Lorsque dans un débrief, on parle moins du match que des décisions et des faits de jeu, c’est qu’il y a des raisons. Et pour cause, le match en lui-même a été une horreur pour les yeux. Première raison à cela : les Grenats ont présenté un visage peu séduisant en décidant de verrouiller l’entrejeu et fermer les couloirs. Un schéma tactique frileux qui de toute évidence n’aurait pas porté ses fruits puisque les joueurs lorrains se sont montrés incapables de se procurer la moindre occasion en 90 minutes. Pas un tir cadré, pas un seul… De son côté, la formation dirigée par Rudi Garcia n’était pas dans un grand jour, mais, à la différence des Messins, les partenaires de Cornet ont su exploiter intelligemment les 4 corners qu’ils ont obtenu au cours du premier acte. Et c’est sur le dernier, en l’occurrence, que la partie s’est jouée. Dans la confusion décrite plus haut, les Rhodaniens ont ainsi trouvé la faille juste avant la pause. Dans la « lutte à distance » -si l’on puis dire- entre les deux avant-centre Dembele et Diallo, c’est le premier cité qui a tiré son épingle du jeu en se montrant disponible, robuste et efficace.

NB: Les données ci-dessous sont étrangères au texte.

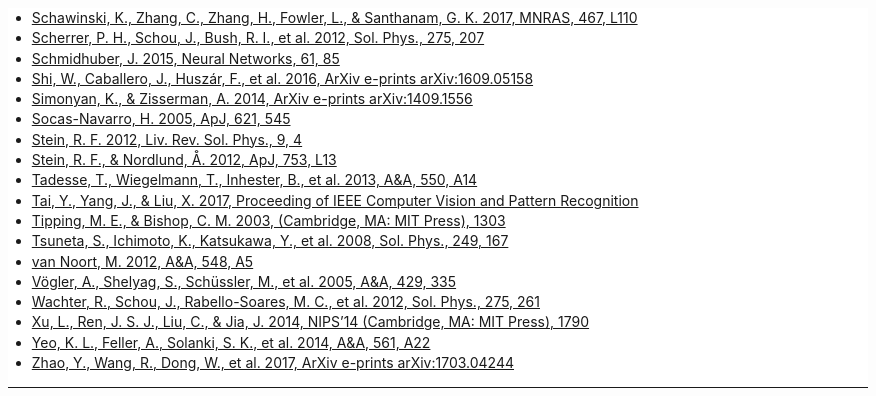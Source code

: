 - [Schawinski, K., Zhang, C., Zhang, H., Fowler, L., & Santhanam, G. K. 2017, MNRAS, 467, L110](http://adsabs.harvard.edu/abs/2017MNRAS.467L.110S)
- [Scherrer, P. H., Schou, J., Bush, R. I., et al. 2012, Sol. Phys., 275, 207](http://dx.doi.org/10.1007/s11207-011-9834-2)
- [Schmidhuber, J. 2015, Neural Networks, 61, 85](http://adsabs.harvard.edu/abs/2014arXiv1404.7828S)
- [Shi, W., Caballero, J., Huszár, F., et al. 2016, ArXiv e-prints arXiv:1609.05158](http://adsabs.harvard.edu/abs/2016arXiv160905158S)
- [Simonyan, K., & Zisserman, A. 2014, ArXiv e-prints arXiv:1409.1556](http://adsabs.harvard.edu/abs/2014arXiv1409.1556S)
- [Socas-Navarro, H. 2005, ApJ, 621, 545](http://adsabs.harvard.edu/abs/2005ApJ...621..545S)
- [Stein, R. F. 2012, Liv. Rev. Sol. Phys., 9, 4](http://adsabs.harvard.edu/abs/2012LRSP....9....4S)
- [Stein, R. F., & Nordlund, Å. 2012, ApJ, 753, L13](http://adsabs.harvard.edu/abs/2012LRSP....9....4S)
- [Tadesse, T., Wiegelmann, T., Inhester, B., et al. 2013, A&A, 550, A14](http://adsabs.harvard.edu/abs/2013A%26A...550A..14T)
- [Tai, Y., Yang, J., & Liu, X. 2017, Proceeding of IEEE Computer Vision and Pattern Recognition](https://ieeexplore.ieee.org/document/8099781/)
- [Tipping, M. E., & Bishop, C. M. 2003, (Cambridge, MA: MIT Press), 1303](https://papers.nips.cc/paper/2315-bayesian-image-super-resolution.pdf)
- [Tsuneta, S., Ichimoto, K., Katsukawa, Y., et al. 2008, Sol. Phys., 249, 167](http://adsabs.harvard.edu/abs/2008SoPh..249..167T)
- [van Noort, M. 2012, A&A, 548, A5](http://adsabs.harvard.edu/abs/2012A%26A...548A...5V)
- [Vögler, A., Shelyag, S., Schüssler, M., et al. 2005, A&A, 429, 335](http://adsabs.harvard.edu/abs/2005A%26A...429..335V)
- [Wachter, R., Schou, J., Rabello-Soares, M. C., et al. 2012, Sol. Phys., 275, 261](http://adsabs.harvard.edu/abs/2012SoPh..275..261W)
- [Xu, L., Ren, J. S. J., Liu, C., & Jia, J. 2014, NIPS’14 (Cambridge, MA: MIT Press), 1790](http://dl.acm.org/citation.cfm?id=2968826.2969026)
- [Yeo, K. L., Feller, A., Solanki, S. K., et al. 2014, A&A, 561, A22](http://adsabs.harvard.edu/abs/2014A%26A...561A..22Y)
- [Zhao, Y., Wang, R., Dong, W., et al. 2017, ArXiv e-prints arXiv:1703.04244](http://adsabs.harvard.edu/abs/2017arXiv170304244Z)

---
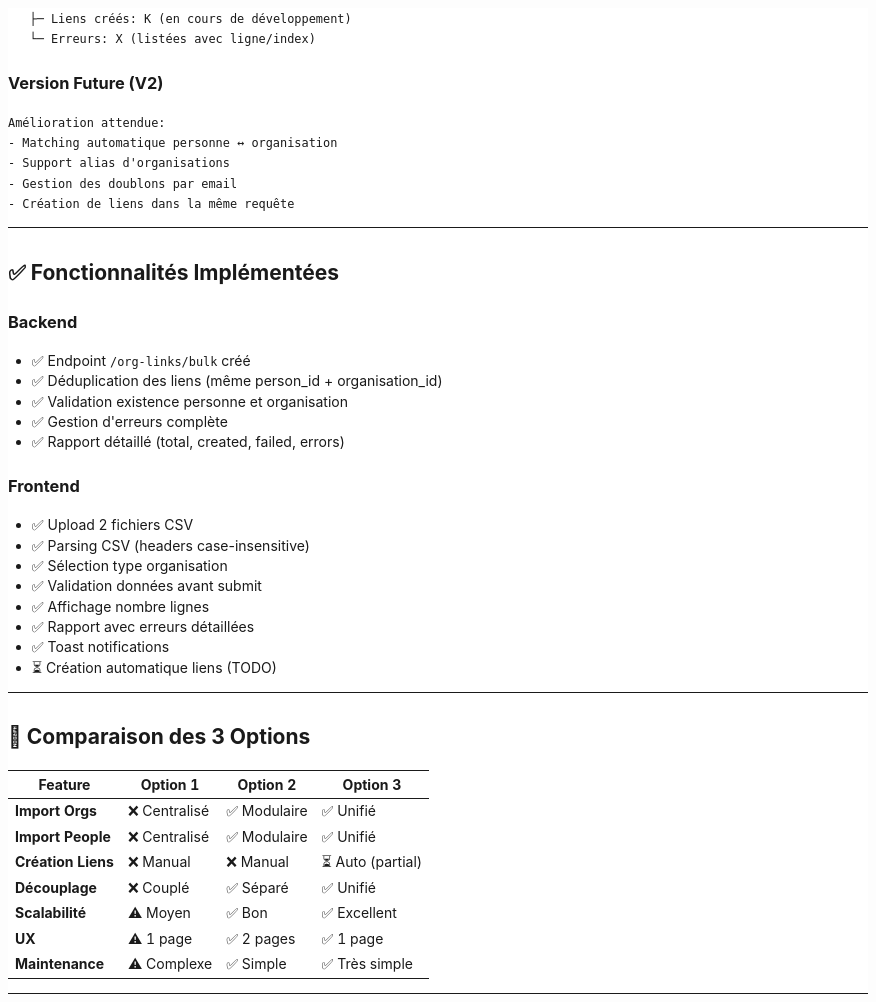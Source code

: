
 ```
   ├─ Liens créés: K (en cours de développement)
   └─ Erreurs: X (listées avec ligne/index)
```

### Version Future (V2)
```
Amélioration attendue:
- Matching automatique personne ↔ organisation
- Support alias d'organisations
- Gestion des doublons par email
- Création de liens dans la même requête
```

---

## ✅ Fonctionnalités Implémentées

### Backend
- ✅ Endpoint `/org-links/bulk` créé
- ✅ Déduplication des liens (même person_id + organisation_id)
- ✅ Validation existence personne et organisation
- ✅ Gestion d'erreurs complète
- ✅ Rapport détaillé (total, created, failed, errors)

### Frontend
- ✅ Upload 2 fichiers CSV
- ✅ Parsing CSV (headers case-insensitive)
- ✅ Sélection type organisation
- ✅ Validation données avant submit
- ✅ Affichage nombre lignes
- ✅ Rapport avec erreurs détaillées
- ✅ Toast notifications
- ⏳ Création automatique liens (TODO)

---

## 🎯 Comparaison des 3 Options

| Feature | Option 1 | Option 2 | Option 3 |
|---------|----------|----------|----------|
| **Import Orgs** | ❌ Centralisé | ✅ Modulaire | ✅ Unifié |
| **Import People** | ❌ Centralisé | ✅ Modulaire | ✅ Unifié |
| **Création Liens** | ❌ Manual | ❌ Manual | ⏳ Auto (partial) |
| **Découplage** | ❌ Couplé | ✅ Séparé | ✅ Unifié |
| **Scalabilité** | ⚠️ Moyen | ✅ Bon | ✅ Excellent |
| **UX** | ⚠️ 1 page | ✅ 2 pages | ✅ 1 page |
| **Maintenance** | ⚠️ Complexe | ✅ Simple | ✅ Très simple |

---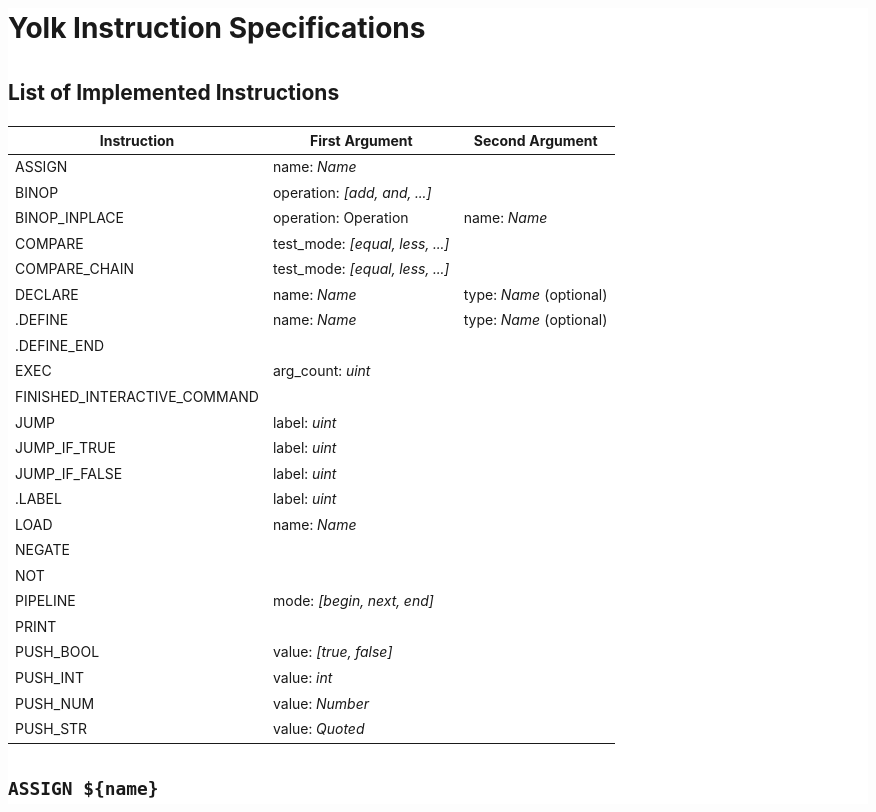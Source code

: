 # Yolk Instruction Specifications


## List of Implemented Instructions

|  Instruction  |             First Argument         |     Second Argument     |
| ------------- | ---------------------------------- | ----------------------- |
| ASSIGN        | name: *Name*                       |                         |
| BINOP         | operation: *[add, and, ...]*       |                         |
| BINOP_INPLACE | operation: Operation               | name: *Name*            |
| COMPARE       | test_mode: *[equal, less, ...]*    |                         |
| COMPARE_CHAIN | test_mode: *[equal, less, ...]*    |                         |
| DECLARE       | name: *Name*                       | type: *Name* (optional) |
| .DEFINE       | name: *Name*                       | type: *Name* (optional) |
| .DEFINE_END   |                                    |                         |
| EXEC          | arg_count: *uint*                  |                         |
| FINISHED_INTERACTIVE_COMMAND   |                   |                         |
| JUMP          | label: *uint*                      |                         |
| JUMP_IF_TRUE  | label: *uint*                      |                         |
| JUMP_IF_FALSE | label: *uint*                      |                         |
| .LABEL        | label: *uint*                      |                         |
| LOAD          | name: *Name*                       |                         |
| NEGATE        |                                    |                         |
| NOT           |                                    |                         |
| PIPELINE      | mode: *[begin, next, end]*         |                         |
| PRINT         |                                    |                         |
| PUSH_BOOL     | value: *[true, false]*             |                         |
| PUSH_INT      | value: *int*                       |                         |
| PUSH_NUM      | value: *Number*                    |                         |
| PUSH_STR      | value: *Quoted*                    |                         |

## `ASSIGN ${name}`
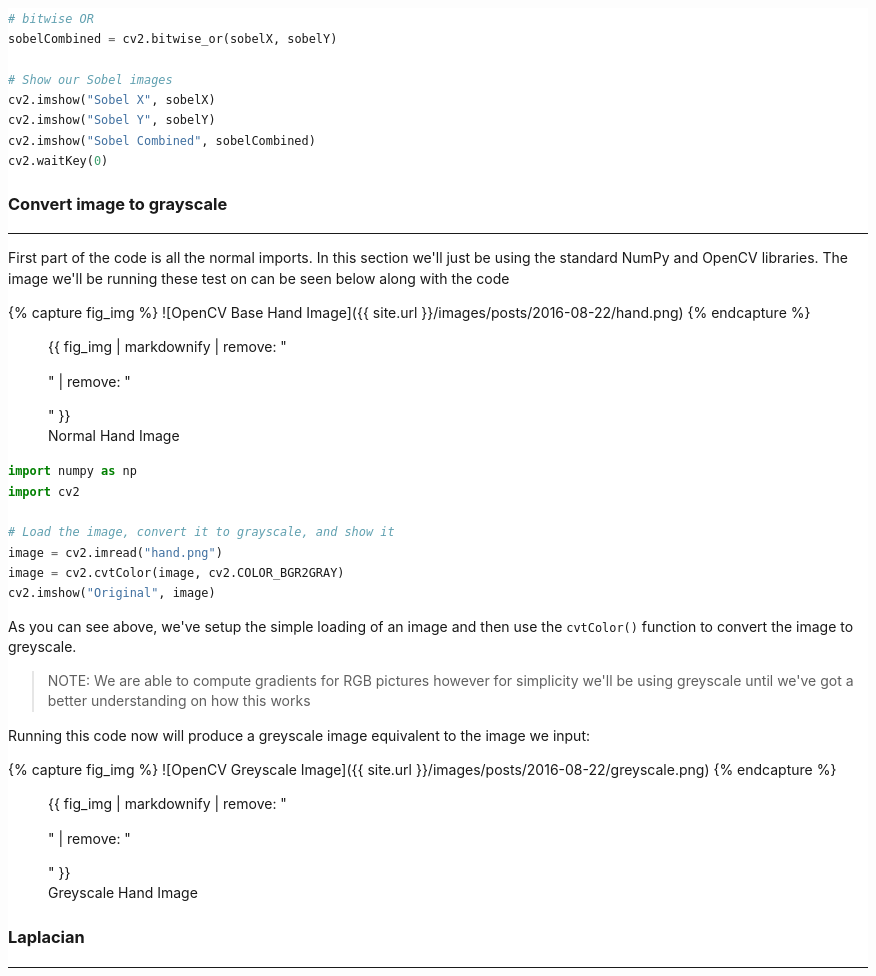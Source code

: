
 ```python
# bitwise OR
sobelCombined = cv2.bitwise_or(sobelX, sobelY)

# Show our Sobel images
cv2.imshow("Sobel X", sobelX)
cv2.imshow("Sobel Y", sobelY)
cv2.imshow("Sobel Combined", sobelCombined)
cv2.waitKey(0)
```

### Convert image to grayscale
---

First part of the code is all the normal imports. In this section we'll just be using the standard NumPy and OpenCV libraries. The image we'll be running these test on can be seen below along with the code

{% capture fig_img %}
![OpenCV Base Hand Image]({{ site.url }}/images/posts/2016-08-22/hand.png)
{% endcapture %}

<figure>
  {{ fig_img | markdownify | remove: "<p>" | remove: "</p>" }}
  <figcaption>Normal Hand Image</figcaption>
</figure>

```python
import numpy as np
import cv2

# Load the image, convert it to grayscale, and show it
image = cv2.imread("hand.png")
image = cv2.cvtColor(image, cv2.COLOR_BGR2GRAY)
cv2.imshow("Original", image)
```

As you can see above, we've setup the simple loading of an image and then use the `cvtColor()` function to convert the image to greyscale.

> NOTE: We are able to compute gradients for RGB pictures however for simplicity we'll be using greyscale until we've got a better understanding on how this works

Running this code now will produce a greyscale image equivalent to the image we input:

{% capture fig_img %}
![OpenCV Greyscale Image]({{ site.url }}/images/posts/2016-08-22/greyscale.png)
{% endcapture %}

<figure>
  {{ fig_img | markdownify | remove: "<p>" | remove: "</p>" }}
  <figcaption>Greyscale Hand Image</figcaption>
</figure>

### Laplacian
---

Tout le contraire d’un Diallo qui est passé complètement au travers…avant de sortir de son match en se rendant coupable d’un coup de coude inexcusable à l’encontre de Marçal. En fin de rencontre, Lyon se sera offert le luxe de clore le suspense suite à un contre et une sortie d’Oukidja mais tout cela restera du domaine de l’anecdotique.

 

Le plus gênant étant l’absence de révolte de Grenats qui n’auront strictement rien tenté dans une seconde période gérée avec la plus grande sérénité par l’OL. Il s’agira d’y remédier et rapidement pour ne pas perdre le cap. Surtout que la bataille pour le maintien fait rage dans le bas de classement, que les Grenats se sont plantés une nouvelle belle épine dans le pied en s’inclinant une deuxième fois consécutivement à domicile, et que l’expulsion de Diallo devrait le priver d’au moins 3 matchs. Dans le même temps, les hommes de Vincent Hognon risquent de voir leurs concurrents s’approcher dangereusement. Espérons que tous ces évènements n’aient pas pour effet d’entamer la confiance d’un patient grenat qui commençait doucement à voir le chemin de la guérison. Pas très rassurant tout ça…

 

Les notes des joueurs

 

Les tops :

N’Doram (6) : le seul à réellement surnager dans l’entrejeu, à être capable de porter le ballon et de l’orienter correctement vers l’avant.
Boye (6) : le roc messin s’est montré intraitable dans les duels, n’a pas commis d’erreur manifeste et a même soulagé à plusieurs reprises son partenaire Bronn.

Les flops :

Angban (4) : un gros volume de jeu notamment dans la récupération du ballon mais pour le reste, c’est trop faible techniquement pour apporter une plus-value au jeu messin.
Niane (3) : appliqué dans le replacement défensif, catastrophique dans le domaine offensif (il a tout raté) alors que c’est ce qu’on lui demande en premier lieu…
Diallo (0) : à l’instar de son compère Niane, l’atout n°1 des Grenats s’est fait museler par Denayer toute la partie (c’est rare) avant de péter les plombs (c’est rare aussi).